# WHAT IS REQUIRED
Gather from the material every line that contains the string "генерацию".

# RECORDS TO PROCESS
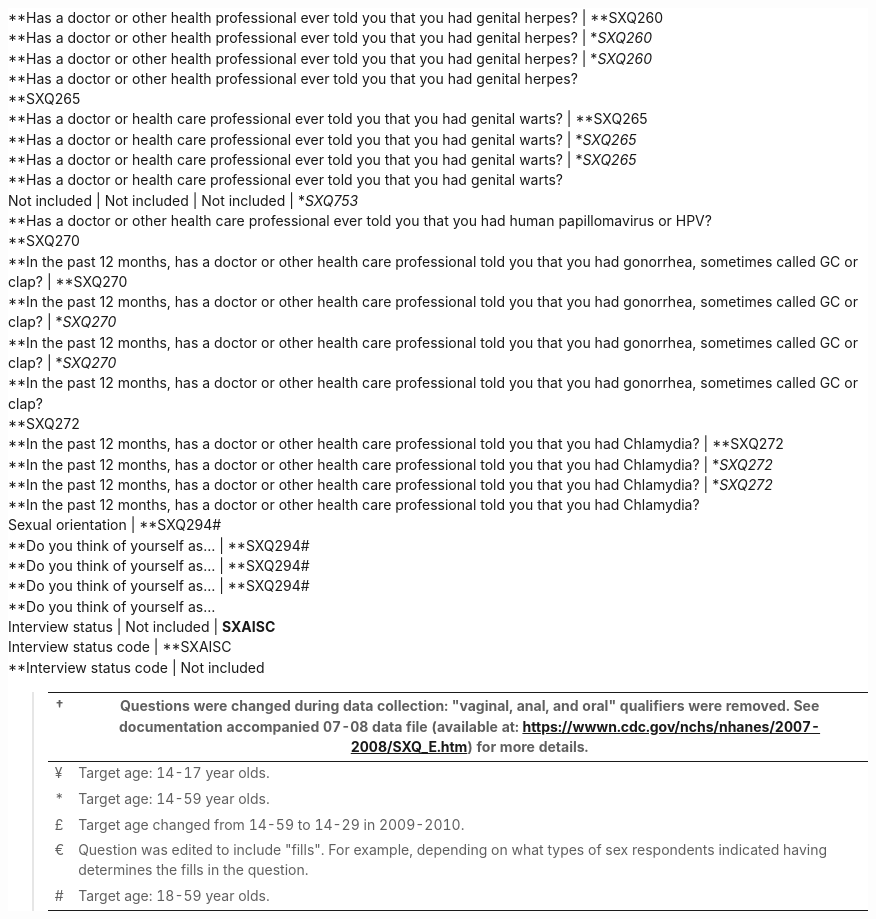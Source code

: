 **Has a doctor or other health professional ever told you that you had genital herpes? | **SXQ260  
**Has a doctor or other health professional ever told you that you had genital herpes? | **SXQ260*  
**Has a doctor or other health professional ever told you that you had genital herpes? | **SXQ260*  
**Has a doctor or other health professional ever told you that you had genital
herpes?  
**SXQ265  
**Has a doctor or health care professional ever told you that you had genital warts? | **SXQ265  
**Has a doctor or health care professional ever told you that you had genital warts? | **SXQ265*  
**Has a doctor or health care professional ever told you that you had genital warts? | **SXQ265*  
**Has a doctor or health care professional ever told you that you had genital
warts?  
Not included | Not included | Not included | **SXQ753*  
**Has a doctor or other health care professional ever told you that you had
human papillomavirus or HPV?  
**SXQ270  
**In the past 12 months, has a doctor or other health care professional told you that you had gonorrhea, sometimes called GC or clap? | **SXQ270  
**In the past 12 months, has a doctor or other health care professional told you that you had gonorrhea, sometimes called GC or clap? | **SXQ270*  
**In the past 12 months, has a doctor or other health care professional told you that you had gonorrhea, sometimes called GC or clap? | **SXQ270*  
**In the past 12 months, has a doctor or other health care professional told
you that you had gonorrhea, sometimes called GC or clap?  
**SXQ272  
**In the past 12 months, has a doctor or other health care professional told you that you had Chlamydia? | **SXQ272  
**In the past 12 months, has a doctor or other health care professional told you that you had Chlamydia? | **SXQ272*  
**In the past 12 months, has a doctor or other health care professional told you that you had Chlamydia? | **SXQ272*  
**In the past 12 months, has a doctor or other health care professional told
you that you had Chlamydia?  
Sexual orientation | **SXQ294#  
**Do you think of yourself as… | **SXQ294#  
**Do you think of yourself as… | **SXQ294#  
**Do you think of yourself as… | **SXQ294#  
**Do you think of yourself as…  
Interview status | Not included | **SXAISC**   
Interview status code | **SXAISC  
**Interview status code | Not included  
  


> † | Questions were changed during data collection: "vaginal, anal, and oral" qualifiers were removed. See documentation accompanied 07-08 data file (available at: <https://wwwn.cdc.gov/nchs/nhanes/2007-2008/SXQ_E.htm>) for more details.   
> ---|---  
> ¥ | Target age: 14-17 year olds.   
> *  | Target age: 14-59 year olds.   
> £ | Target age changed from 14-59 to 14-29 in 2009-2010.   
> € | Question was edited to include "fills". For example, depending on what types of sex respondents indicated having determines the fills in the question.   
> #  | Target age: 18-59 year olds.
* * *
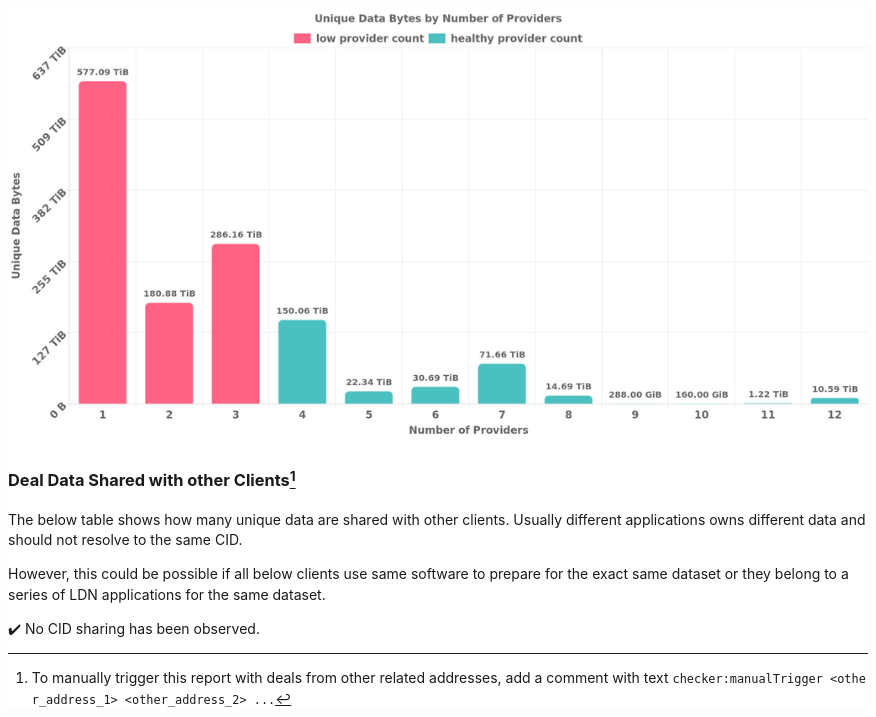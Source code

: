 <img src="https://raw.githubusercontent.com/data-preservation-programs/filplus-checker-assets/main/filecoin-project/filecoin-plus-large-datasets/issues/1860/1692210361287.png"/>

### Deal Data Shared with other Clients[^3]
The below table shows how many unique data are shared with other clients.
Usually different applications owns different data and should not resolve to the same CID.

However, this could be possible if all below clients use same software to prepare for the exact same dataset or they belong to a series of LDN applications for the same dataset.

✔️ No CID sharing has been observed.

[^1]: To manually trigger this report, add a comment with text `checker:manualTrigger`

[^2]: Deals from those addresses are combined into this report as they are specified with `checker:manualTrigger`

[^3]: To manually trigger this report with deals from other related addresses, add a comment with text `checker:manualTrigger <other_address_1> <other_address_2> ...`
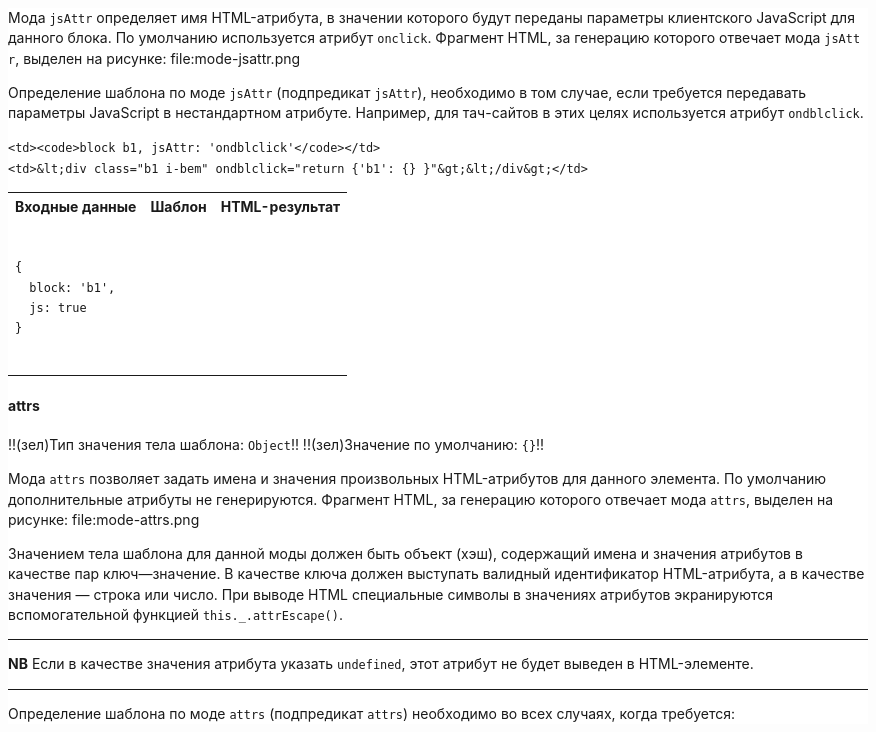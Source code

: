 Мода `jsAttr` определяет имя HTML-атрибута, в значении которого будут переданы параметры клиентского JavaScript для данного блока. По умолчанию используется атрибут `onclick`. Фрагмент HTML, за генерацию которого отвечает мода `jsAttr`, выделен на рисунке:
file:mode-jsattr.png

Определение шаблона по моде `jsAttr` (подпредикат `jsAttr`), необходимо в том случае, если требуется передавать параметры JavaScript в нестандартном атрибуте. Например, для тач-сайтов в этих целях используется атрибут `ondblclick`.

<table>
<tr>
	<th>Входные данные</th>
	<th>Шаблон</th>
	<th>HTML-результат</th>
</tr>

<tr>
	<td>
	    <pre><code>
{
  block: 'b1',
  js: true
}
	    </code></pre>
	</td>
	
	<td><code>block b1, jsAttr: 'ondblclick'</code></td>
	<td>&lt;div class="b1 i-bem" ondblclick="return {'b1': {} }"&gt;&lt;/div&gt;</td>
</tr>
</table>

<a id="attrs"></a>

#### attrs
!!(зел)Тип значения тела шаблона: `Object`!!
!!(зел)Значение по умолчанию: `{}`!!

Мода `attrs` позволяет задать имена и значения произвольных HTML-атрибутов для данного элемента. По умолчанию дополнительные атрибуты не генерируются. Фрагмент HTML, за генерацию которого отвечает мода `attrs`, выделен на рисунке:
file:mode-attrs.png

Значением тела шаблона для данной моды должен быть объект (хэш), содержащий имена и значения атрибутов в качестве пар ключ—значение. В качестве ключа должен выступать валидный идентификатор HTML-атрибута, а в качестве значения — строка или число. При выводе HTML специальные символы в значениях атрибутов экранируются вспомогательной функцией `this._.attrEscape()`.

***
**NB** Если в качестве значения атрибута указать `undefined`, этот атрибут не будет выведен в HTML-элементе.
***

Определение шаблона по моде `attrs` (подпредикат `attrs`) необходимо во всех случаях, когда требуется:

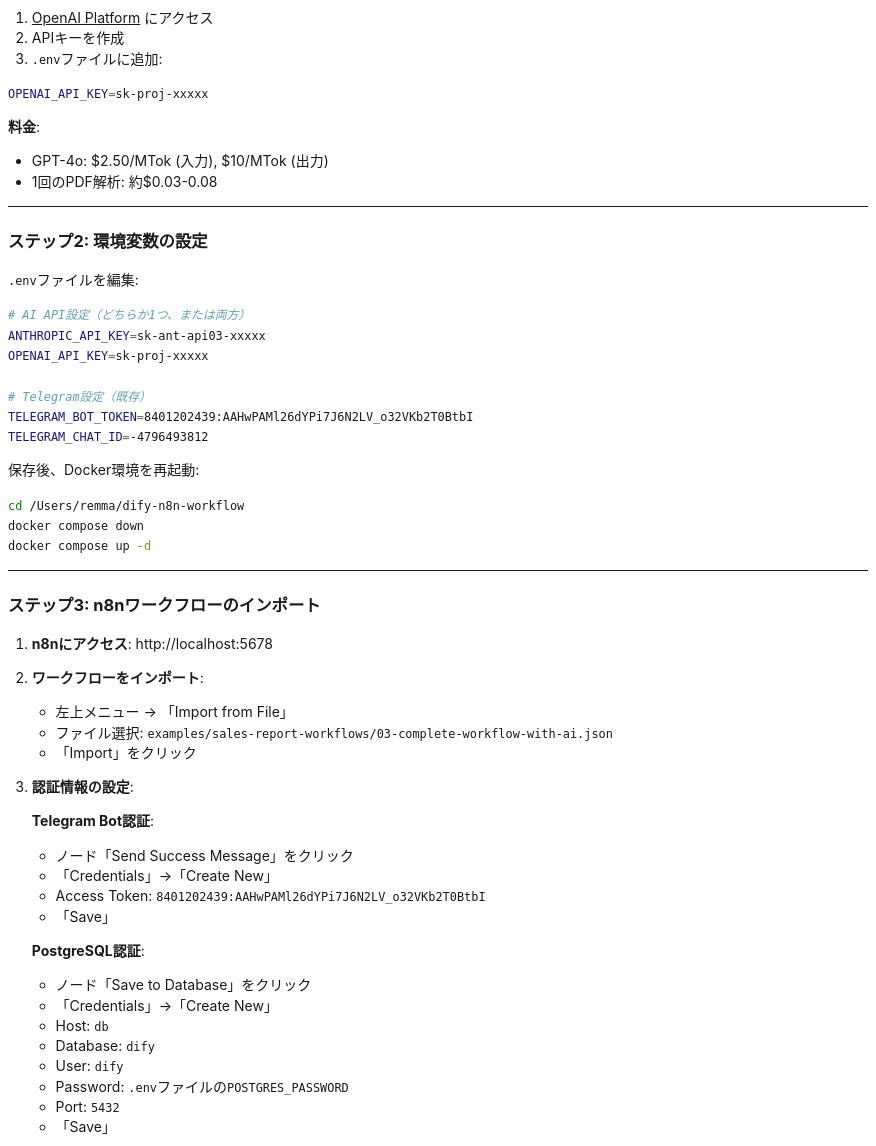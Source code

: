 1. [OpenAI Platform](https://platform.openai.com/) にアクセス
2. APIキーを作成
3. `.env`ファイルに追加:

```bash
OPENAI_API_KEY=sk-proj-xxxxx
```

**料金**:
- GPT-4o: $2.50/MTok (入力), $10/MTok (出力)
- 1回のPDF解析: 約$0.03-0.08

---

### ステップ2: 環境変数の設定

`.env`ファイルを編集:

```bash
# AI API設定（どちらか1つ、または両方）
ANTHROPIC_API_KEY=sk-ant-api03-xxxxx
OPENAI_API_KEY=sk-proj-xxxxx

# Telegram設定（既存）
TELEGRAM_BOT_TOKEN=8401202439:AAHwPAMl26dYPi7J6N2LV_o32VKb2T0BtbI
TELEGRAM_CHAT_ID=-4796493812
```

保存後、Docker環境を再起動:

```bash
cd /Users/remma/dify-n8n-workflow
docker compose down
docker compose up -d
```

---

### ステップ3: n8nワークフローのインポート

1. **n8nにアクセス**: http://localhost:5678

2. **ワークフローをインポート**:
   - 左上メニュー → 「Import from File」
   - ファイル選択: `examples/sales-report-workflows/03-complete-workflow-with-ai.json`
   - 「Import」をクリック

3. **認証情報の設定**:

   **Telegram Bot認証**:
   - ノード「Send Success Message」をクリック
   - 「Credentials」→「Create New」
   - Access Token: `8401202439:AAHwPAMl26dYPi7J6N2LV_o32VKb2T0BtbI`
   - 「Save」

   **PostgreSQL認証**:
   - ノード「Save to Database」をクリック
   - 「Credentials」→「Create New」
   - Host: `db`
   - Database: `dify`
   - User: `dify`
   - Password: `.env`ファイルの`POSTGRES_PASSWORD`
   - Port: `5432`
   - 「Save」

# SOLUTION FOR THIS PROBLEM
: Мода `jsAttr` определяет имя HTML-атрибута, в значении которого будут переданы параметры клиентского JavaScript для данного блока. По умолчанию используется атрибут `onclick`. Фрагмент HTML, за генерацию которого отвечает мода `jsAttr`, выделен на рисунке:
Мода `attrs` позволяет задать имена и значения произвольных HTML-атрибутов для данного элемента. По умолчанию дополнительные атрибуты не генерируются. Фрагмент HTML, за генерацию которого отвечает мода `attrs`, выделен на рисунке:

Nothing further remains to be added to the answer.